## Exercise description
Give the number of lines in the data that hold the string "label". Nothing else is needed.
Start of Input data
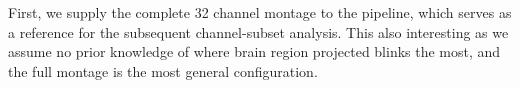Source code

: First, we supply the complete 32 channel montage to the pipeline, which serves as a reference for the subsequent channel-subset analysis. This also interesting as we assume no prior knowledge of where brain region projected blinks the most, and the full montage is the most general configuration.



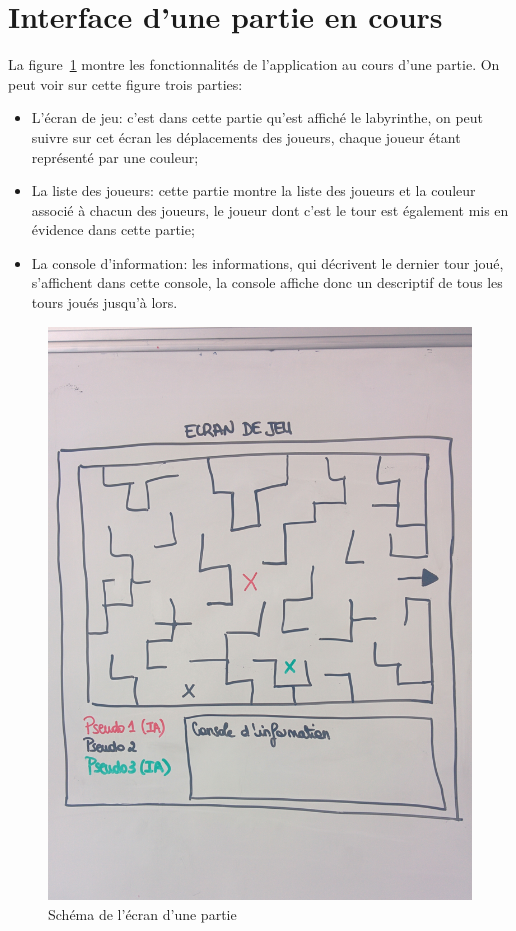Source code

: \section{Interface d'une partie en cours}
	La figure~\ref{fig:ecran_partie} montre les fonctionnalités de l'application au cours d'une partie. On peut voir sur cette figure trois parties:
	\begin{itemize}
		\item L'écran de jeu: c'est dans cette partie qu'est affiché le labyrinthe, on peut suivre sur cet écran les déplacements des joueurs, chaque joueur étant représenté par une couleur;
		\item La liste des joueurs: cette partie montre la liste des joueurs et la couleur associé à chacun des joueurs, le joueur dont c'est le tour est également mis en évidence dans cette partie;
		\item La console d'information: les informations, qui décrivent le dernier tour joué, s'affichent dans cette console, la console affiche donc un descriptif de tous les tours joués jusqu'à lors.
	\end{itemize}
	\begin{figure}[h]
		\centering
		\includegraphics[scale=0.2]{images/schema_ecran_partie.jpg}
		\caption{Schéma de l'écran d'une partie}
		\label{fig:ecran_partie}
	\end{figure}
End of Input data
Start of Input data
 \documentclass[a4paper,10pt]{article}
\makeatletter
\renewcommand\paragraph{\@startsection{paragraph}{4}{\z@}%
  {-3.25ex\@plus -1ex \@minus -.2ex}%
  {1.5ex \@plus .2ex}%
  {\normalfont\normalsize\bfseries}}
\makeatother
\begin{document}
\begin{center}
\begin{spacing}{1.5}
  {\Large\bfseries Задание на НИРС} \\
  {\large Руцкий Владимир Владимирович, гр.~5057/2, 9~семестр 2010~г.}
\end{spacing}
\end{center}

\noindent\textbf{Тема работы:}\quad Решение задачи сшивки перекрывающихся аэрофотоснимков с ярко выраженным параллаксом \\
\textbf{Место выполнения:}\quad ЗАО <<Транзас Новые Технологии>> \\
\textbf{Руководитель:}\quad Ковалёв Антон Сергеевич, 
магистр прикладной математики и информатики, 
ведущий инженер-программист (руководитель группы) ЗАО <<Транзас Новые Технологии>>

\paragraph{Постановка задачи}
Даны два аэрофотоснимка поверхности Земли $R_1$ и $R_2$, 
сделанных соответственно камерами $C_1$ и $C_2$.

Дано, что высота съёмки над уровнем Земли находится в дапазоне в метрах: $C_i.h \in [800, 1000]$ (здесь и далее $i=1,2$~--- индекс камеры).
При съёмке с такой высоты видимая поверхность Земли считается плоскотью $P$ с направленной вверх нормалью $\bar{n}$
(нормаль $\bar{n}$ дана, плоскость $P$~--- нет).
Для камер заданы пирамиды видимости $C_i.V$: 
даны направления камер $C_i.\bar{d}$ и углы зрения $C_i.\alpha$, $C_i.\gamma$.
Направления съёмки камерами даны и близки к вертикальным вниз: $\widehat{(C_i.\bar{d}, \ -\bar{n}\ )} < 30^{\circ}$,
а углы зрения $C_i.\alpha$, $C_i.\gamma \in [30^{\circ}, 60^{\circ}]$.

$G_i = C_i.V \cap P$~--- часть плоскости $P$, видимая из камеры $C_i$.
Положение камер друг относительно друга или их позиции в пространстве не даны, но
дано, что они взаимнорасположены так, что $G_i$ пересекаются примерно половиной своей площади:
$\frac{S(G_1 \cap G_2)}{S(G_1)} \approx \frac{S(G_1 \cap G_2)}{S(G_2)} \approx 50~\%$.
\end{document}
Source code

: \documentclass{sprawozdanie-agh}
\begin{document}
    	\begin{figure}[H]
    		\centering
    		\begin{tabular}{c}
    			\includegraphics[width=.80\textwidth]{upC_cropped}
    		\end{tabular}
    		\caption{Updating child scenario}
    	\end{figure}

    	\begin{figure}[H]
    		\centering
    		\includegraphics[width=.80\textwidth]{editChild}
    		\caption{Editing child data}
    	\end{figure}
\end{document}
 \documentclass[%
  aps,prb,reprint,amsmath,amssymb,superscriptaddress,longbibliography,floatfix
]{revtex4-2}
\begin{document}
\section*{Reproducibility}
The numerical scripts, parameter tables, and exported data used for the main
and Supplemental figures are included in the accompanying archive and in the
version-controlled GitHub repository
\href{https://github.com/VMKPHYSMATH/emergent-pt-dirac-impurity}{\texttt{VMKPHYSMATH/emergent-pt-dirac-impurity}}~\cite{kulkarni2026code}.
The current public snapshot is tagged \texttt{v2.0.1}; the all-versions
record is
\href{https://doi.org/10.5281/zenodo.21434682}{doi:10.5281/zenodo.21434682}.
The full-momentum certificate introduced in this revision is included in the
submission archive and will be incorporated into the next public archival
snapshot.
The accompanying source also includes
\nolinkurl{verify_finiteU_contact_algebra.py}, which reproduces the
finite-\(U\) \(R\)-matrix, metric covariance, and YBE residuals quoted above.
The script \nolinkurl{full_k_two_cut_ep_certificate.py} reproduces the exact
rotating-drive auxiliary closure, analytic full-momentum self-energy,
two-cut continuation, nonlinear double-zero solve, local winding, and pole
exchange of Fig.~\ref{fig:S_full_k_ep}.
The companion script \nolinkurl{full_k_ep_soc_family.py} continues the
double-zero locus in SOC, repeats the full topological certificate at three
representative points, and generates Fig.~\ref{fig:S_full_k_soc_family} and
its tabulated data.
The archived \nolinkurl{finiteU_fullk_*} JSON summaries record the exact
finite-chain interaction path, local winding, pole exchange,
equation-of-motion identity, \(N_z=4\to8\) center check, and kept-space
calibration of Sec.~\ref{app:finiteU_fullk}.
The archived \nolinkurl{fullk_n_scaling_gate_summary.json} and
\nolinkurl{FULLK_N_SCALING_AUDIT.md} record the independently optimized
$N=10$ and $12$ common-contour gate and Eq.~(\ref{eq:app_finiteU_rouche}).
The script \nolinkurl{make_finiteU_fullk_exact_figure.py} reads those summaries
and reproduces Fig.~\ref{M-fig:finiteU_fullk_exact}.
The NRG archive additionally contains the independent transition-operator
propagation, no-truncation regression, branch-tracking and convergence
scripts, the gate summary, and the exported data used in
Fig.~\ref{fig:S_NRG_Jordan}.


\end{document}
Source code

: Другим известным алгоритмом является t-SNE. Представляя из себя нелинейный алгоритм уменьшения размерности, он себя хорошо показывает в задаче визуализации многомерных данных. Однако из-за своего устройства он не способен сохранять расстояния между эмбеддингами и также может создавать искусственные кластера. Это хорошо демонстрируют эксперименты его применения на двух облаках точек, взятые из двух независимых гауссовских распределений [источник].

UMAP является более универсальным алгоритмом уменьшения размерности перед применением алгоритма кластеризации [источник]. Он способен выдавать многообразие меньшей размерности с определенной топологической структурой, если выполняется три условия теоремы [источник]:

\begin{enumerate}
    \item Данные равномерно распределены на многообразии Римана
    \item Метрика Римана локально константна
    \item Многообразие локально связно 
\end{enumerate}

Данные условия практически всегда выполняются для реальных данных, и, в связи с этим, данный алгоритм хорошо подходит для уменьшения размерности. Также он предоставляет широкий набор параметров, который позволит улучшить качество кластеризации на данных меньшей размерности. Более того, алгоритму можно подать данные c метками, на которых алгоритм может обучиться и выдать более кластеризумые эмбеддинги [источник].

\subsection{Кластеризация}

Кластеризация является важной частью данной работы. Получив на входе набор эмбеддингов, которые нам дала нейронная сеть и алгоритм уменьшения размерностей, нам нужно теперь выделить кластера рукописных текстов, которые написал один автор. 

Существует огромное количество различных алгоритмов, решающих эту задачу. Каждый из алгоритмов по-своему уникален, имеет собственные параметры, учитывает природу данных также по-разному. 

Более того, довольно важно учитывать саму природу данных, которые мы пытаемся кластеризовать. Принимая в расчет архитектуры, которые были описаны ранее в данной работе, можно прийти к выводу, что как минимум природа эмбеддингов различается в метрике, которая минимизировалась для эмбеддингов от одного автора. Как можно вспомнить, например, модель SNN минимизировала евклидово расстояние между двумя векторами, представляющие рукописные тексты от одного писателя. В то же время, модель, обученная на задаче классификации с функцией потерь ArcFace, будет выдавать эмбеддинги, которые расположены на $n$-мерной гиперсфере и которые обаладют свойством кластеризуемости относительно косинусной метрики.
End of Input data
Start of Input data
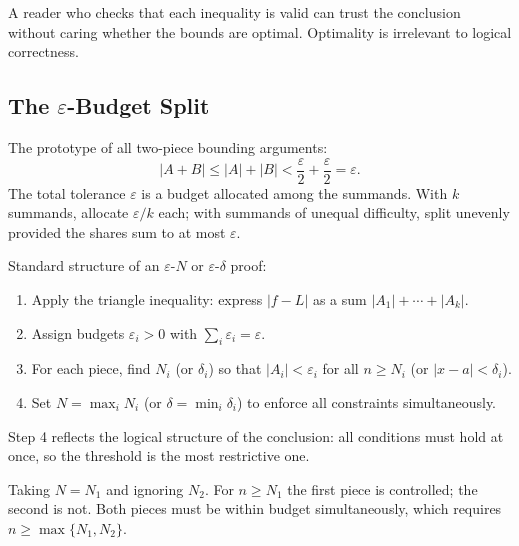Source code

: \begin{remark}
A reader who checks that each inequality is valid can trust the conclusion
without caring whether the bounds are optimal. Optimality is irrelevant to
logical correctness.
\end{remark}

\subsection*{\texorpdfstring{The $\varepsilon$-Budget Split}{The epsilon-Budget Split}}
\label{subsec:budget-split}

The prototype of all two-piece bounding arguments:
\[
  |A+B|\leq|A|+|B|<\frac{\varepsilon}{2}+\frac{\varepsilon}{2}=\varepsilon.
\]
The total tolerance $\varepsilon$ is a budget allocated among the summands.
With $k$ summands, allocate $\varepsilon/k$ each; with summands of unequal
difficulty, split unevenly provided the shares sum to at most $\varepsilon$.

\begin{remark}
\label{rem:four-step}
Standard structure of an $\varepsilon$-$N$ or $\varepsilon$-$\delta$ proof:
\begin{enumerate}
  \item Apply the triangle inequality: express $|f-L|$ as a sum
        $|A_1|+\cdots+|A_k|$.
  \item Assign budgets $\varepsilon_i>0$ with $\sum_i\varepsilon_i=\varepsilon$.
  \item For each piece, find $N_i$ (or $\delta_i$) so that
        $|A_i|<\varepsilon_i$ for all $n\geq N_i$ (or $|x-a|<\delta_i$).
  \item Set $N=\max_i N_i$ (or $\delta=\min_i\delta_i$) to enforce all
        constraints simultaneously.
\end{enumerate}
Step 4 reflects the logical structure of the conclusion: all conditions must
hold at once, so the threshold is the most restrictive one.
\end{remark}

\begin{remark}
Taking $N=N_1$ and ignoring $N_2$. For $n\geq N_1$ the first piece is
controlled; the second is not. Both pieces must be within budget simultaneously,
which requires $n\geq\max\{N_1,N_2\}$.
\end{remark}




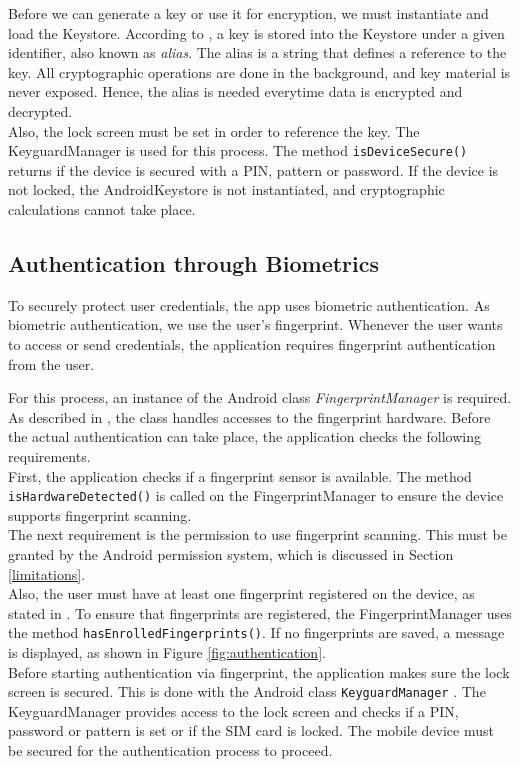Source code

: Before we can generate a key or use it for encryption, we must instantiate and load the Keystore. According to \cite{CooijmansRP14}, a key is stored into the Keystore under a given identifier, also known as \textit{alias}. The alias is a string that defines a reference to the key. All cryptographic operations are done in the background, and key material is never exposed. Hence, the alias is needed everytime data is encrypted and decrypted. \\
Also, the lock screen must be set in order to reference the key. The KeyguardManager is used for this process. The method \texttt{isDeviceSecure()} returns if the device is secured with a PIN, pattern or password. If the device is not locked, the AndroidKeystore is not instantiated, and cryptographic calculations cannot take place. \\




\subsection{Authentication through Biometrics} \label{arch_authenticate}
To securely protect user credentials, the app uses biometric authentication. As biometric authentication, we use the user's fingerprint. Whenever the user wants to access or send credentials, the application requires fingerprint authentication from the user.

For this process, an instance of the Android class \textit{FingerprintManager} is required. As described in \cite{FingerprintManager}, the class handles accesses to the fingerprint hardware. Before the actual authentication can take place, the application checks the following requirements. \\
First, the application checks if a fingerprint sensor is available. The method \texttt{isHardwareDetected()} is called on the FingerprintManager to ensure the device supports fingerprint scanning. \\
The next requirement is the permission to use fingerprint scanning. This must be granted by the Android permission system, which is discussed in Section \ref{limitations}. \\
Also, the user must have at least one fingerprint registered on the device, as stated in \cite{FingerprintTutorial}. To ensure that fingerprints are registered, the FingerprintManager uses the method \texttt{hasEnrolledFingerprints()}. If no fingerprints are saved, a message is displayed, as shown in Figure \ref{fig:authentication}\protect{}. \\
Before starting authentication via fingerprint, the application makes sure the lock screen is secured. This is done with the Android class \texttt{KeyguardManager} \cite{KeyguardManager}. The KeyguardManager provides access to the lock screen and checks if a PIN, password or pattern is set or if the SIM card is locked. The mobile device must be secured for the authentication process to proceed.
End of Input data
## Task solution
4